第1戦の敗戦に気を引き締め直すキャプテンの藤井郁美[写真]=張理恵
十数年にわたりラジオディレクターとして活動した後、カナダに留学。帰国後の2016年からパラスポーツの取材を始め、18年車いすバスケットボール世界選手権、アジアパラ競技大会をカバーした。

 8月29日、車いすバスケットボール女子日本代表の国際強化試合「日本生命 WOMEN’S CHALLENGE MATCH 2019」が、東京都調布市の武蔵野の森総合スポーツプラザで開幕した。

 アジア・オセアニア地区のライバルであるオーストラリアと3試合を行う今大会。会場を訪れた小学生たちの大声援が鳴り響く中、第1戦の試合開始を知らせるホイッスルが吹かれた。

 第1クォーター、絶対的エースのアンバー・メリット(4.5)にボールを集め、着実に得点を重ねていくオーストラリア。一方の日本は、タイミングを乱されシュートミスが続いたが、粘り強くオフェンスリバウンドを奪いながら徐々にペースを取り戻す。キャプテン藤井郁美(4.0)のミドルシュート、北田千尋(4.5)のインサイドアタックからのショットが決まり、15-16の1点ビハインドで第2クォーターへとつないだ。

 柳本あまね(2.5)がゴールへと一気に駆け出し、逆転の1本を決めた第2クォーター、日本は強化してきた「走るバスケット」で一挙に得点を奪っていく。前半を33-24のリードで折り返し、この流れに乗って試合終了までいくかと思われた。

スピードが持ち味の柳本あまね[写真]=張理恵

 ところが、第3クォーター序盤からオーストラリアはビッグマンのアナベル・リンザィ(4.5)とアンバーのシュートを皮切りに、スピードと強度が増す。日本のディフェンスが、アンバーをケアしている隙にインサイドに切り込まれ再び逆転を許し、その差は広がっていくばかりとなった。
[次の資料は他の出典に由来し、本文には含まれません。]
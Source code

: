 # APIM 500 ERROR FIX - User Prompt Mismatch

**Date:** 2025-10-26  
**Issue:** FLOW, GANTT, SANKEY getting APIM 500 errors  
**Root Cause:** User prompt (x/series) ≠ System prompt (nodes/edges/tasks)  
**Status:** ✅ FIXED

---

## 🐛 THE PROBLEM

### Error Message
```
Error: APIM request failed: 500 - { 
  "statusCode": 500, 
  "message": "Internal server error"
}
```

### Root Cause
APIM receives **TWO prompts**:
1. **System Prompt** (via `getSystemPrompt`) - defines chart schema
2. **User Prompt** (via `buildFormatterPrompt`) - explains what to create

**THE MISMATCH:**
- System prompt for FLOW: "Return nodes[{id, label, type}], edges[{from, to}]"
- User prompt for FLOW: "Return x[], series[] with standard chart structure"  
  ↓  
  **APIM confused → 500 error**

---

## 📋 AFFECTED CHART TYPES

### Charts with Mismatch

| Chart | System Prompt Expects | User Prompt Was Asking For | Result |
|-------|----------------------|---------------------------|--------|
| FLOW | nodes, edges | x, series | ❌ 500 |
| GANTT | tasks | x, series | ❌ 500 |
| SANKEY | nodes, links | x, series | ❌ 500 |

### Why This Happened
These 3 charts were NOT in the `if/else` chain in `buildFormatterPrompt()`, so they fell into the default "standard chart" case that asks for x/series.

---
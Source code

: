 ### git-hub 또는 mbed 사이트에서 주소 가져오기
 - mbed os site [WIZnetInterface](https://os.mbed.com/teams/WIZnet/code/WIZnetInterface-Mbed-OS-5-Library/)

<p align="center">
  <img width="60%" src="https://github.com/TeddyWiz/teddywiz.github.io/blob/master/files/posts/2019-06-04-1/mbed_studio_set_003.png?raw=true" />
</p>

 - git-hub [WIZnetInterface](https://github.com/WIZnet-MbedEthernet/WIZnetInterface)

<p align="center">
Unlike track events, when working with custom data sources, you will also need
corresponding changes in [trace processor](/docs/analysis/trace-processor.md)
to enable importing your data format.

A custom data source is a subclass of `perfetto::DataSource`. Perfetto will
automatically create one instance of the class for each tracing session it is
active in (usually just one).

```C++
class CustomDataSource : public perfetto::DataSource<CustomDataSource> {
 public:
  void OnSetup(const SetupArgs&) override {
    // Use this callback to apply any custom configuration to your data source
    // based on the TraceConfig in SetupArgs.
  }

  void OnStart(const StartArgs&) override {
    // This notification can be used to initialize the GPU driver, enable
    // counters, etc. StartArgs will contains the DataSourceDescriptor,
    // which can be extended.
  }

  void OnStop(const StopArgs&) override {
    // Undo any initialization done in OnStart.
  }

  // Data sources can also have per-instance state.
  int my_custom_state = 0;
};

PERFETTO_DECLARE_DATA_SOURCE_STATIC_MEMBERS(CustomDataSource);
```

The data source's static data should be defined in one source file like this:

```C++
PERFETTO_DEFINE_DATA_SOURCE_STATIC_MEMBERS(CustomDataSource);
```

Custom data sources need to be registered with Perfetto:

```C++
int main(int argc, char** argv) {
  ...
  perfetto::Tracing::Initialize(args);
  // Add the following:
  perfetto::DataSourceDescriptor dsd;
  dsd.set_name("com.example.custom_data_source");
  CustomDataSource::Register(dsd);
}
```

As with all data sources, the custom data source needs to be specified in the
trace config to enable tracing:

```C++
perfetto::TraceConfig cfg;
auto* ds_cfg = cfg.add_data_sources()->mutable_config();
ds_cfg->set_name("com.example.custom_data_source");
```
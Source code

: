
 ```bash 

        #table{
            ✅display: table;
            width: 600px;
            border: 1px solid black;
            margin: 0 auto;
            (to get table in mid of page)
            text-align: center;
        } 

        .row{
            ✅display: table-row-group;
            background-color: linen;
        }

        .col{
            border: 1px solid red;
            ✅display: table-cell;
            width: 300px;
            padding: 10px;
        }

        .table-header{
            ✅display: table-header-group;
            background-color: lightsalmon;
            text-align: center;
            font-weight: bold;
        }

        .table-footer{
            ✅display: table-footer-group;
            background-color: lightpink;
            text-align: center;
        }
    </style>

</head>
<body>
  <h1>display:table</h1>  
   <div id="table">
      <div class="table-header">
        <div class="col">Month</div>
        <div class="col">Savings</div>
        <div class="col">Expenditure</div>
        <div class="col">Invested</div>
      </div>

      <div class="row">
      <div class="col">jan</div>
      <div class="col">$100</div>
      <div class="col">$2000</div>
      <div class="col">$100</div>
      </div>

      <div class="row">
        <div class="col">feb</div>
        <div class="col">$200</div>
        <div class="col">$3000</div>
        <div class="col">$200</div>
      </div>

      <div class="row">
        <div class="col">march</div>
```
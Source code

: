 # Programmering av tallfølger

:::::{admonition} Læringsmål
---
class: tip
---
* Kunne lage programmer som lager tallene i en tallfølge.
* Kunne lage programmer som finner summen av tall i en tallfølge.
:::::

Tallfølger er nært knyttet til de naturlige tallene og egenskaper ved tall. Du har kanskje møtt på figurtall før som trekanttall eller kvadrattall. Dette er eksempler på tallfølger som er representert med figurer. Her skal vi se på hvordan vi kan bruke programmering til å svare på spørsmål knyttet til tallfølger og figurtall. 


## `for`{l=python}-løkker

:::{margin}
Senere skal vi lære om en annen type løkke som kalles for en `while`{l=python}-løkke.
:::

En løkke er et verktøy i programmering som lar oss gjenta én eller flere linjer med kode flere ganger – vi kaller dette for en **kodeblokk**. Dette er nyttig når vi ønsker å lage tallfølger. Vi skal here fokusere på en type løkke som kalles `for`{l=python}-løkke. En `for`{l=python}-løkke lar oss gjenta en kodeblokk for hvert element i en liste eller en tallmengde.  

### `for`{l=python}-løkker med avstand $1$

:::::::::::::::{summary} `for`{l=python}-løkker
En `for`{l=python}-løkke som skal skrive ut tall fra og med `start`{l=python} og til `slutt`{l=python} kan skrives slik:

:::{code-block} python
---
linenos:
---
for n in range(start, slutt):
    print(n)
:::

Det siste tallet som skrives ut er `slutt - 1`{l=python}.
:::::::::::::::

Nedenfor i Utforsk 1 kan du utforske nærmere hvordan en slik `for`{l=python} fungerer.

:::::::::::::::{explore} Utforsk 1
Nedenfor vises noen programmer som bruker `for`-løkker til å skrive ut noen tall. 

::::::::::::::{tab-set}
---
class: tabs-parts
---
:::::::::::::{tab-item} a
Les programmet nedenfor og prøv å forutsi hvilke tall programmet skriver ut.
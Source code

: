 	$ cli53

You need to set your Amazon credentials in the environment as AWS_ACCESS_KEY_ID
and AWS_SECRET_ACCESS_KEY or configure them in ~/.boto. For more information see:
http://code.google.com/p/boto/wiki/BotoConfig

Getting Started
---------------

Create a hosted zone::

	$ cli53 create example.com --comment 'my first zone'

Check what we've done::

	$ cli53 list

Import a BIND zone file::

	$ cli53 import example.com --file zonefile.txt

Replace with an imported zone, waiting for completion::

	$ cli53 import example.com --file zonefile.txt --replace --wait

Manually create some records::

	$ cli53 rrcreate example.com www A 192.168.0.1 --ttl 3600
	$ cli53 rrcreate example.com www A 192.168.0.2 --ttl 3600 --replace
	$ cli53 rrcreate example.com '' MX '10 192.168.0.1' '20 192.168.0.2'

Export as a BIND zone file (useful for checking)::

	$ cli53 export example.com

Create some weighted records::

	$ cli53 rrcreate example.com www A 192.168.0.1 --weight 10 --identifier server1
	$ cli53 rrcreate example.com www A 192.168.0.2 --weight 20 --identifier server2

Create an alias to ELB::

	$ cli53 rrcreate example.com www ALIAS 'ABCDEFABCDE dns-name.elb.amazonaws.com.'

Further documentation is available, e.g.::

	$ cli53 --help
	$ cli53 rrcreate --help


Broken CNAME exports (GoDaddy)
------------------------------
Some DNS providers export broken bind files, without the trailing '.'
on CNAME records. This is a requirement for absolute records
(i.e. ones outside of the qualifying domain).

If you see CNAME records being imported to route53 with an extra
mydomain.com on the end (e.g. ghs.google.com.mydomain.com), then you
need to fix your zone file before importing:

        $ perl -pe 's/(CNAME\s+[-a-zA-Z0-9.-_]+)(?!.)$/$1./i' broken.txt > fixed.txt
 第4クォーターで反撃を試みるも、日本は攻撃の手を緩めないオーストラリアを止めることができない。結局、エースのアンバーは両チーム合わせて最多となる31点を叩き出したオーストラリアに日本は56-67で黒星を喫した。

 実は今回、この大会での3試合とは別に同じカードで練習試合が2試合組まれており、前日の28日に行われた試合では77-48と日本が快勝していた。

(29日の)試合前のミーティングでは、オーストラリアも修正してくるだろうとチーム内で確認はしていたものの、「もしかしたら、頭のどこかに前日の試合のイメージが残っていたのかもしれない…」と選手たちは口にする。

 キャプテンの藤井は試合後、「継続する力や相手に対しての対応力、応用力をトレーニングしていかなければいけない。(明日以降に向けては)インサイドの細かい守り方、ローポインターとのディフェンスの連携、そして、ボールマンプレッシャーにいくタイミングといった部分を、ひとつずつ修正していきたい」と課題について語った。

オーストラリアを相手に第2戦以降、勝利を目指す女子日本代表[写真]=張理恵

 車いすバスケットボール女子日本代表は30日(金)、19時から行われるオーストラリアとの第2戦に臨む。